> [Task to carry out]: Reproduce the opening lines of the records exactly, please, stopping after the line that contains "the secr package, the".

[Stored items]
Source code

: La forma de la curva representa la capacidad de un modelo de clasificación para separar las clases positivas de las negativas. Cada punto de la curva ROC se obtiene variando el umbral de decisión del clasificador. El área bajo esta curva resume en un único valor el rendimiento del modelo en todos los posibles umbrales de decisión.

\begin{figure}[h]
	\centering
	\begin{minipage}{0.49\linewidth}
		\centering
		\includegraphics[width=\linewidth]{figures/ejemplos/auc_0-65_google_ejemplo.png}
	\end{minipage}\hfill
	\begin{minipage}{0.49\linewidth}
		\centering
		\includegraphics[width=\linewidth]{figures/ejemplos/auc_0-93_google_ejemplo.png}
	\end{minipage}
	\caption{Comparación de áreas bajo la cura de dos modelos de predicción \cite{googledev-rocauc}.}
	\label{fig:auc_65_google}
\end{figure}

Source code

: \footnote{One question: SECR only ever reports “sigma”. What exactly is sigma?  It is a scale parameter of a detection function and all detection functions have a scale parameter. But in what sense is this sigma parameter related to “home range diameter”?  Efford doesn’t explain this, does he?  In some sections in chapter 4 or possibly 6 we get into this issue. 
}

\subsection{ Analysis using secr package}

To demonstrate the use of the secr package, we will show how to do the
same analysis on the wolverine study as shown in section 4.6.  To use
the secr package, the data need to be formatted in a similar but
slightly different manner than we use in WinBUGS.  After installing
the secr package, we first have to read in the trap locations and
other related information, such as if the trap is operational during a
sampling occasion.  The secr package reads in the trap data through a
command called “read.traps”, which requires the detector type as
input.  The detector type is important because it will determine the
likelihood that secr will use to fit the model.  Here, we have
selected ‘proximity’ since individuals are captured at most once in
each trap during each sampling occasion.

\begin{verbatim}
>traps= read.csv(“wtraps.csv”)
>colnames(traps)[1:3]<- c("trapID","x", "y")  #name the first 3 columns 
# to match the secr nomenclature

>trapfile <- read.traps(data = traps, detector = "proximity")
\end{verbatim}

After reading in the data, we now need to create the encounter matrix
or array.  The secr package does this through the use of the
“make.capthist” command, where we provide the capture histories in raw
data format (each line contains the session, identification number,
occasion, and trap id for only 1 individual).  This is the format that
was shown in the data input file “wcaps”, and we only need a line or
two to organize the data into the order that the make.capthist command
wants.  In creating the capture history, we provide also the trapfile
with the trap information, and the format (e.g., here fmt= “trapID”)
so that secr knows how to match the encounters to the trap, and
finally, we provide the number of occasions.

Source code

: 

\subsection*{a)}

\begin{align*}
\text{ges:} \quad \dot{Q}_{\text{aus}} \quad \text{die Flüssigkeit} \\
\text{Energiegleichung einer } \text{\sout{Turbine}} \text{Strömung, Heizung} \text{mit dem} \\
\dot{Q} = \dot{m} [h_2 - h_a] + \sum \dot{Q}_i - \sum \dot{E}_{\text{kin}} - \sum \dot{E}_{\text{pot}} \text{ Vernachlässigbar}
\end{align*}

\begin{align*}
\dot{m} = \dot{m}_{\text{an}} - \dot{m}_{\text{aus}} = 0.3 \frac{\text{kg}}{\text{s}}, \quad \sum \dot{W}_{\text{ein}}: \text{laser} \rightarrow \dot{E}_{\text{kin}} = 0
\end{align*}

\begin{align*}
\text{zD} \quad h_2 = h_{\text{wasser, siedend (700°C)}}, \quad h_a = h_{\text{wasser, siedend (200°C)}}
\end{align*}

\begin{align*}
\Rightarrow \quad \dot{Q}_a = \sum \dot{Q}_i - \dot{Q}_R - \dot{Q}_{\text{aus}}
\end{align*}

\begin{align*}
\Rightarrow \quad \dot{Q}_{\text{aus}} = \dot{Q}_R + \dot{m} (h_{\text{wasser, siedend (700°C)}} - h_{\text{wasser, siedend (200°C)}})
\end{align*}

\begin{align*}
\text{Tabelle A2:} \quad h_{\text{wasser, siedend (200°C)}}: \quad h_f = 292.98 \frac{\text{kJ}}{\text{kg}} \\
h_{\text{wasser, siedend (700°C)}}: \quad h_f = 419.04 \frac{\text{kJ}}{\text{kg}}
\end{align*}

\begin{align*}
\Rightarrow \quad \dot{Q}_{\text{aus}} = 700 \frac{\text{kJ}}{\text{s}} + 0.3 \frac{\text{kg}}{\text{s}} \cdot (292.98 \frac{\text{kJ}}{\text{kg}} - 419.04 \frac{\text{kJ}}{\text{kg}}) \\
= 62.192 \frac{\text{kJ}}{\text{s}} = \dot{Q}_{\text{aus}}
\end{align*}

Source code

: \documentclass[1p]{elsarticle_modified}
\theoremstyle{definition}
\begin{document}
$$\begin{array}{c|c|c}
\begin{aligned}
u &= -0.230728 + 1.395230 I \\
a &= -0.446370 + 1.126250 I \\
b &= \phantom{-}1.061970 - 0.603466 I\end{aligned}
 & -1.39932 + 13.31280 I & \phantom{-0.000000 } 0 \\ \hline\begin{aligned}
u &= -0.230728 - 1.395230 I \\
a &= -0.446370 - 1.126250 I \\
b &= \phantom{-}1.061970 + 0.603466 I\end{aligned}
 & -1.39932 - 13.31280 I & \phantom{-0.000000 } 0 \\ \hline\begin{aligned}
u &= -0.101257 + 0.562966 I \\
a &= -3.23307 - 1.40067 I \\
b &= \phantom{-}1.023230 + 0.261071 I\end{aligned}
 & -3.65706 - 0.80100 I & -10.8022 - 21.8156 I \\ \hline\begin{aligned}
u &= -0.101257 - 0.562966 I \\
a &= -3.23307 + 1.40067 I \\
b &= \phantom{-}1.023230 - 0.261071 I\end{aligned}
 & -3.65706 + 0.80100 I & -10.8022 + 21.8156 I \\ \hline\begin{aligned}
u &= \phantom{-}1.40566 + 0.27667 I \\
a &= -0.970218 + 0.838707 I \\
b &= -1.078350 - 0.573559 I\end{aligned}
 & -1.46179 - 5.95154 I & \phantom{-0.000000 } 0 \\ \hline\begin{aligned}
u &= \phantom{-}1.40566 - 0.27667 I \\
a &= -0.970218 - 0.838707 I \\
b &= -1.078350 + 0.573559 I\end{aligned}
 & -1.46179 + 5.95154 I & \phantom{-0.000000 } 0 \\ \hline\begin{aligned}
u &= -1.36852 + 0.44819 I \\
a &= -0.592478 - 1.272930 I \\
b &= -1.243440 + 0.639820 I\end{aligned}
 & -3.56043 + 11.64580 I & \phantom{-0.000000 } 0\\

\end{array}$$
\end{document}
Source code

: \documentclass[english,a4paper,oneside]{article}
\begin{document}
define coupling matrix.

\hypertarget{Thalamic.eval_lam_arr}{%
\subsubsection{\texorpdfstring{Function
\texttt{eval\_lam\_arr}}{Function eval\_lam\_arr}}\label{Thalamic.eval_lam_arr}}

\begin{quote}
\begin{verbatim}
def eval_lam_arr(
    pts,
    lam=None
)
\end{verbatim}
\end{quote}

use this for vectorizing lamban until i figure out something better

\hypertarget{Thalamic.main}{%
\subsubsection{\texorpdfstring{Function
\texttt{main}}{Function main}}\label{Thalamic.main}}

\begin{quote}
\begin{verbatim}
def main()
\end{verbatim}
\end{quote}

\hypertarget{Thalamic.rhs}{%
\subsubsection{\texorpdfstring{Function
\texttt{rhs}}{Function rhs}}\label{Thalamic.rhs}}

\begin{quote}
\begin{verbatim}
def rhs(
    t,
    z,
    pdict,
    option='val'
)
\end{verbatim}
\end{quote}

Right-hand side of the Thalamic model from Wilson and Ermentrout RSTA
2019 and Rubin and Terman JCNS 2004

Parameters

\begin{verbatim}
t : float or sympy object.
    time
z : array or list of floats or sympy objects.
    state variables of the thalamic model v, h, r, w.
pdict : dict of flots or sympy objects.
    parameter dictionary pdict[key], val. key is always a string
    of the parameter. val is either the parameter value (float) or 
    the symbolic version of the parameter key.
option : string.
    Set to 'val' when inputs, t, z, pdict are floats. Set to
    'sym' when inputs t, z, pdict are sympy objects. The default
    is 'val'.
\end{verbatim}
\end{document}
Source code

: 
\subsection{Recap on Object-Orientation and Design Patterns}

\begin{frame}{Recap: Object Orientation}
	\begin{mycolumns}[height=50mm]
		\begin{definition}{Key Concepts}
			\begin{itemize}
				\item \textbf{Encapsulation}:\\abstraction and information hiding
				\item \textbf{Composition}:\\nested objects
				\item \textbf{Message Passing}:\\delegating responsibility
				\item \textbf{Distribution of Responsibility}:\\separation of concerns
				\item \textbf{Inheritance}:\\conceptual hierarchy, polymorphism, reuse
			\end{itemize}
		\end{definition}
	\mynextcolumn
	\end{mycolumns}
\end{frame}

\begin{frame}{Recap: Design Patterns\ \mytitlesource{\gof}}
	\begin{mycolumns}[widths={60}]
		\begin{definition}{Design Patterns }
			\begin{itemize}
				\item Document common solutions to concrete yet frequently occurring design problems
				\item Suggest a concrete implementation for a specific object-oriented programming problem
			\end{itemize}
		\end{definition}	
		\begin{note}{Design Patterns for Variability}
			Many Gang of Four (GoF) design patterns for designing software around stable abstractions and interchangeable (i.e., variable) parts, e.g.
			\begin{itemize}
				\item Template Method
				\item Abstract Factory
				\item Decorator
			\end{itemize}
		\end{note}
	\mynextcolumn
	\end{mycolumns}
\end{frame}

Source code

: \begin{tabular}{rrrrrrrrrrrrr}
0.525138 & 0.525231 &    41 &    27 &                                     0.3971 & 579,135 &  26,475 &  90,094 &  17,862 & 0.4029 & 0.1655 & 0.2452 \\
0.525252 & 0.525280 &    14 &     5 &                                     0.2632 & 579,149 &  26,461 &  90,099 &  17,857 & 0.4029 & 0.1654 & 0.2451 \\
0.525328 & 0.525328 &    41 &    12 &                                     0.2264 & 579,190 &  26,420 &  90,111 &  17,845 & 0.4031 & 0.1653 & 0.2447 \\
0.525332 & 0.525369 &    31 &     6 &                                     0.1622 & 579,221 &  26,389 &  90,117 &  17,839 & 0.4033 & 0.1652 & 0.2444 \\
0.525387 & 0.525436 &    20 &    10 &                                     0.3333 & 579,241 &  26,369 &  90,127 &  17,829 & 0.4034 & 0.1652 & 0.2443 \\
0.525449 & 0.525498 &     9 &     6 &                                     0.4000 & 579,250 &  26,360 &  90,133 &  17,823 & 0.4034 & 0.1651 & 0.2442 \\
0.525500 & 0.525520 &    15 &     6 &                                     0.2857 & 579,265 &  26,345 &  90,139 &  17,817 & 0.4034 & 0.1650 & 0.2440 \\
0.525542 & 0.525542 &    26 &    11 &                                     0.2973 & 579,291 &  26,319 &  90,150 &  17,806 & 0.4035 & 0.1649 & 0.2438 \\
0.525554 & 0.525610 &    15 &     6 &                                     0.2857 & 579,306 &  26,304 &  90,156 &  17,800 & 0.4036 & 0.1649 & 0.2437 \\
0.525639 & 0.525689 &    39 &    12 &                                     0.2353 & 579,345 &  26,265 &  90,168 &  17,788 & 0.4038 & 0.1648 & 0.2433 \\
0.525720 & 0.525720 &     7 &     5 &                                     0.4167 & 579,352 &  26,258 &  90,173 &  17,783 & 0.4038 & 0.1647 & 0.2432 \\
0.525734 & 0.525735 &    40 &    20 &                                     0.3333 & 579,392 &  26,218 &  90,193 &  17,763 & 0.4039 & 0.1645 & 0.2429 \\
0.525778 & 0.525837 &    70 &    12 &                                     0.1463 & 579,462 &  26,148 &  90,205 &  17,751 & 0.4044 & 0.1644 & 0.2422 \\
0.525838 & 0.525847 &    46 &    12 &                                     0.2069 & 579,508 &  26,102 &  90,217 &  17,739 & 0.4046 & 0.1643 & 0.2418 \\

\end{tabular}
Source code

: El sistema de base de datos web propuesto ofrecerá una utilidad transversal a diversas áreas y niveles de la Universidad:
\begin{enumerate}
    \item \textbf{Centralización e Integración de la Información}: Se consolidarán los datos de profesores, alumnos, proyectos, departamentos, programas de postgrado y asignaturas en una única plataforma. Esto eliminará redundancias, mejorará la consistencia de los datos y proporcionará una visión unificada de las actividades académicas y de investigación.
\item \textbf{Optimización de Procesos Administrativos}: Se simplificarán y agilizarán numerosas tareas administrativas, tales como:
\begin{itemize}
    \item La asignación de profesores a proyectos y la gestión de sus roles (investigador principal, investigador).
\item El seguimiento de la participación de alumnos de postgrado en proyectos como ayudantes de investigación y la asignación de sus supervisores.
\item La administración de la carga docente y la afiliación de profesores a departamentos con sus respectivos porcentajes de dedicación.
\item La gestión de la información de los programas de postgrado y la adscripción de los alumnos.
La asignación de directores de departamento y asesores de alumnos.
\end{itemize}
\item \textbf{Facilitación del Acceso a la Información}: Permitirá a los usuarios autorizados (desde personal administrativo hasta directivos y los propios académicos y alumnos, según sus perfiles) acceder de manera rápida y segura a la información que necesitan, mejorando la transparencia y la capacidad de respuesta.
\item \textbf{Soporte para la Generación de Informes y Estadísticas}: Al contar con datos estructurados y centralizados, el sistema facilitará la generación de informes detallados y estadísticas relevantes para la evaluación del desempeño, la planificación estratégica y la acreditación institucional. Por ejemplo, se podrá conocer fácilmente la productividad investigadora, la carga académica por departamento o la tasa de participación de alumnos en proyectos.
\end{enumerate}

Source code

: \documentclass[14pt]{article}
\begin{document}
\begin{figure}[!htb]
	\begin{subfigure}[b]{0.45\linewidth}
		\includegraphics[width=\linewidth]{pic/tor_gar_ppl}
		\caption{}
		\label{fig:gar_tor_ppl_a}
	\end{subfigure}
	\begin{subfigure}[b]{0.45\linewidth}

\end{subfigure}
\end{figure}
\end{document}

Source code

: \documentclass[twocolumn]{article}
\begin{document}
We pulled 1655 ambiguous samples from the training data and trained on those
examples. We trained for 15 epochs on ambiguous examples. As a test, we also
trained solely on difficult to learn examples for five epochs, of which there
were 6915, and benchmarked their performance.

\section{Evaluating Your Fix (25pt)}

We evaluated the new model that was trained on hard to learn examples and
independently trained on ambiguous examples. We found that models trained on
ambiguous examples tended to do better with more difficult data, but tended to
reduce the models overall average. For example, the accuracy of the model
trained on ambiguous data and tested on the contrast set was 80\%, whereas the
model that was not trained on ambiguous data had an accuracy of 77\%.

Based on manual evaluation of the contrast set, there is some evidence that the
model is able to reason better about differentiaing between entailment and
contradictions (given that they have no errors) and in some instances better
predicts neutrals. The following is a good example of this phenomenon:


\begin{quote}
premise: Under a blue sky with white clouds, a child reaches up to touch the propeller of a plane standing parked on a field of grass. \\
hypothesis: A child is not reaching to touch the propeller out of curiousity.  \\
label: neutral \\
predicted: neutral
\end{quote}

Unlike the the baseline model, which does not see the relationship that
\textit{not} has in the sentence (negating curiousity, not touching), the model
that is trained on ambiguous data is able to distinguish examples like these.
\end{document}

> [Answer section]:
Source code

: La forma de la curva representa la capacidad de un modelo de clasificación para separar las clases positivas de las negativas. Cada punto de la curva ROC se obtiene variando el umbral de decisión del clasificador. El área bajo esta curva resume en un único valor el rendimiento del modelo en todos los posibles umbrales de decisión.

\begin{figure}[h]
	\centering
	\begin{minipage}{0.49\linewidth}
		\centering
		\includegraphics[width=\linewidth]{figures/ejemplos/auc_0-65_google_ejemplo.png}
	\end{minipage}\hfill
	\begin{minipage}{0.49\linewidth}
		\centering
		\includegraphics[width=\linewidth]{figures/ejemplos/auc_0-93_google_ejemplo.png}
	\end{minipage}
	\caption{Comparación de áreas bajo la cura de dos modelos de predicción \cite{googledev-rocauc}.}
	\label{fig:auc_65_google}
\end{figure}

Source code

: \footnote{One question: SECR only ever reports “sigma”. What exactly is sigma?  It is a scale parameter of a detection function and all detection functions have a scale parameter. But in what sense is this sigma parameter related to “home range diameter”?  Efford doesn’t explain this, does he?  In some sections in chapter 4 or possibly 6 we get into this issue. 
}

\subsection{ Analysis using secr package}

To demonstrate the use of the secr package, we will show how to do the
same analysis on the wolverine study as shown in section 4.6.  To use
the secr package, the data need to be formatted in a similar but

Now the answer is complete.